Dentadinhas

sexta-feira, fevereiro 24, 2006

Enquanto o auxiliar de perícia retira o cérebro da vítima, o médico legista observa e, com uma prancheta na mão, faz anotações.
– Doutor, há quanto tempo o senhor trabalha aqui?
– Sete anos.
Nem precisou ser questionado para disparar, sem desviar os olhos do cadáver que periciava:
– Se eu penso em largar isso? Todos os dias.
O tom foi de brincadeira, mas dá uma idéia do desconforto causado por lidar com a morte.
Pelo necrotério do DML (Departamento Médico Legal) passam obrigatoriamente os corpos de todos aqueles que sofreram morte violenta (homicídios, suicídios e acidentes). Na unidade de Porto Alegre, que atende a toda a Região Metropolitana da Capital, a média é de 13 a 15 necropsias por dia. Trabalham cinco equipes, formadas por médicos legistas e auxiliares de perícia, que se revezam em plantões de 24 horas.

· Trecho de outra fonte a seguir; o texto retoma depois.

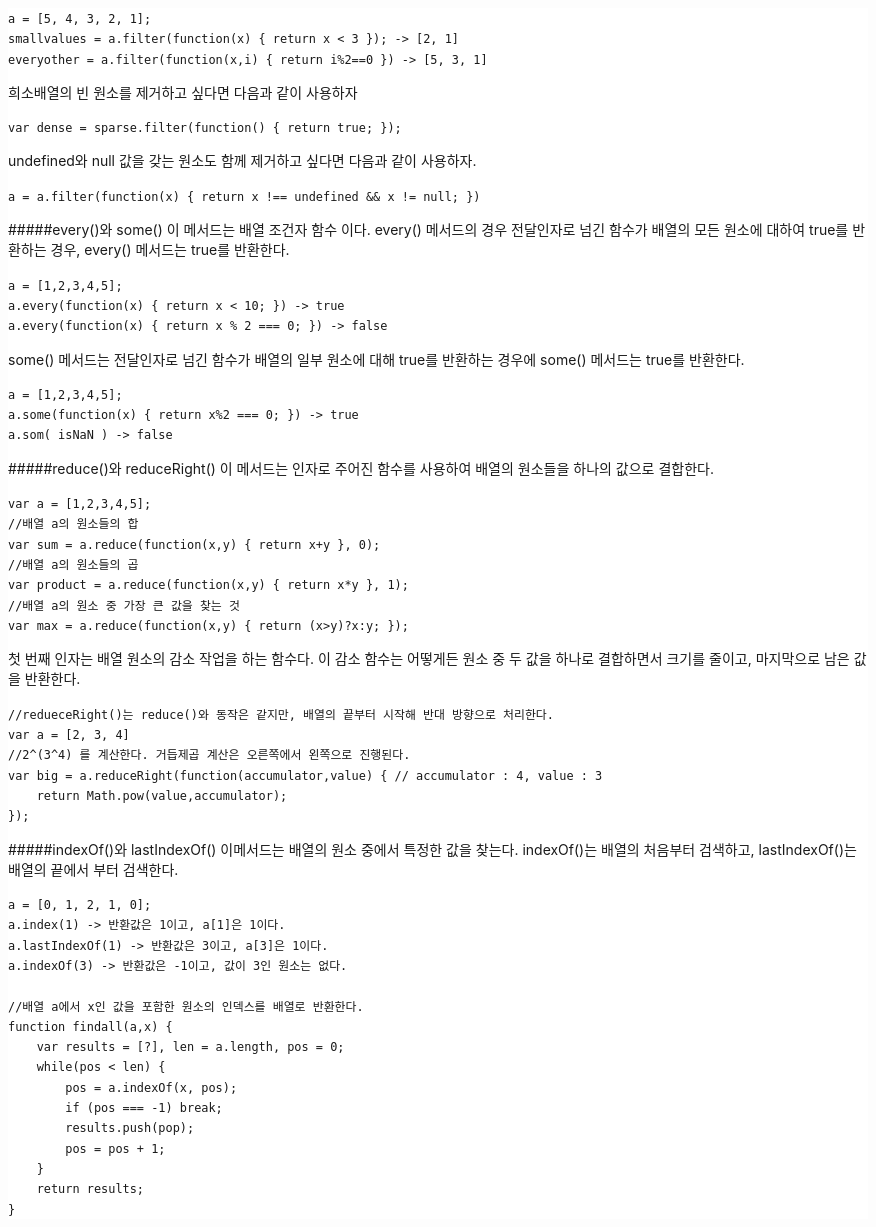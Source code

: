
 ```
a = [5, 4, 3, 2, 1];
smallvalues = a.filter(function(x) { return x < 3 }); -> [2, 1]
everyother = a.filter(function(x,i) { return i%2==0 }) -> [5, 3, 1]
```
희소배열의 빈 원소를 제거하고 싶다면 다음과 같이 사용하자
```
var dense = sparse.filter(function() { return true; });
```
undefined와 null 값을 갖는 원소도 함께 제거하고 싶다면 다음과 같이 사용하자.
```
a = a.filter(function(x) { return x !== undefined && x != null; })
```
#####every()와 some()
이 메서드는 배열 조건자 함수 이다.
every() 메서드의 경우 전달인자로 넘긴 함수가 배열의 모든 원소에 대하여 true를 반환하는 경우, every() 메서드는 true를 반환한다.
```
a = [1,2,3,4,5];
a.every(function(x) { return x < 10; }) -> true
a.every(function(x) { return x % 2 === 0; }) -> false
```
some() 메서드는 전달인자로 넘긴 함수가 배열의 일부 원소에 대해 true를 반환하는 경우에 some() 메서드는 true를 반환한다.
```
a = [1,2,3,4,5];
a.some(function(x) { return x%2 === 0; }) -> true
a.som( isNaN ) -> false
```
#####reduce()와 reduceRight()
이 메서드는 인자로 주어진 함수를 사용하여 배열의 원소들을 하나의 값으로 결합한다.
```
var a = [1,2,3,4,5];
//배열 a의 원소들의 합
var sum = a.reduce(function(x,y) { return x+y }, 0);
//배열 a의 원소들의 곱
var product = a.reduce(function(x,y) { return x*y }, 1);
//배열 a의 원소 중 가장 큰 값을 찾는 것
var max = a.reduce(function(x,y) { return (x>y)?x:y; });
```
첫 번째 인자는 배열 원소의 감소 작업을 하는 함수다. 이 감소 함수는 어떻게든 원소 중 두 값을 하나로 결합하면서 크기를 줄이고, 마지막으로 남은 값을 반환한다.
```
//redueceRight()는 reduce()와 동작은 같지만, 배열의 끝부터 시작해 반대 방향으로 처리한다.
var a = [2, 3, 4]
//2^(3^4) 를 계산한다. 거듭제곱 계산은 오른쪽에서 왼쪽으로 진행된다.
var big = a.reduceRight(function(accumulator,value) { // accumulator : 4, value : 3
	return Math.pow(value,accumulator);
});
```
#####indexOf()와 lastIndexOf() 
이메서드는 배열의 원소 중에서 특정한 값을 찾는다.
indexOf()는 배열의 처음부터 검색하고, lastIndexOf()는 배열의 끝에서 부터 검색한다.
```
a = [0, 1, 2, 1, 0];
a.index(1) -> 반환값은 1이고, a[1]은 1이다.
a.lastIndexOf(1) -> 반환값은 3이고, a[3]은 1이다.
a.indexOf(3) -> 반환값은 -1이고, 값이 3인 원소는 없다.

//배열 a에서 x인 값을 포함한 원소의 인덱스를 배열로 반환한다.
function findall(a,x) {
	var results = [?], len = a.length, pos = 0;
	while(pos < len) {
		pos = a.indexOf(x, pos);
        if (pos === -1) break;
        results.push(pop);
        pos = pos + 1;
	}
	return results;
}
```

Esse é o abre da matéria que escrevi, lá se vai um ano e meio, para a Sextante (revista que a gente faz no último semestre de jornalismo na Fabico). Apesar de nunca ter sido publicado, foi, na minha opinião, o melhor lead que concebi em toda a minha vida.
Resolvi dividi-lo com vocês, neste blog, porque perdi a esperança de ver aquela Sextante impressa. E, porque, por mais que eu me esforce em cada texto que faço na ZH, tenho um carinho especialíssimo por esse lead. Também por ter sido resultado de uma daquelas apurações que marcam qualquer jornalista.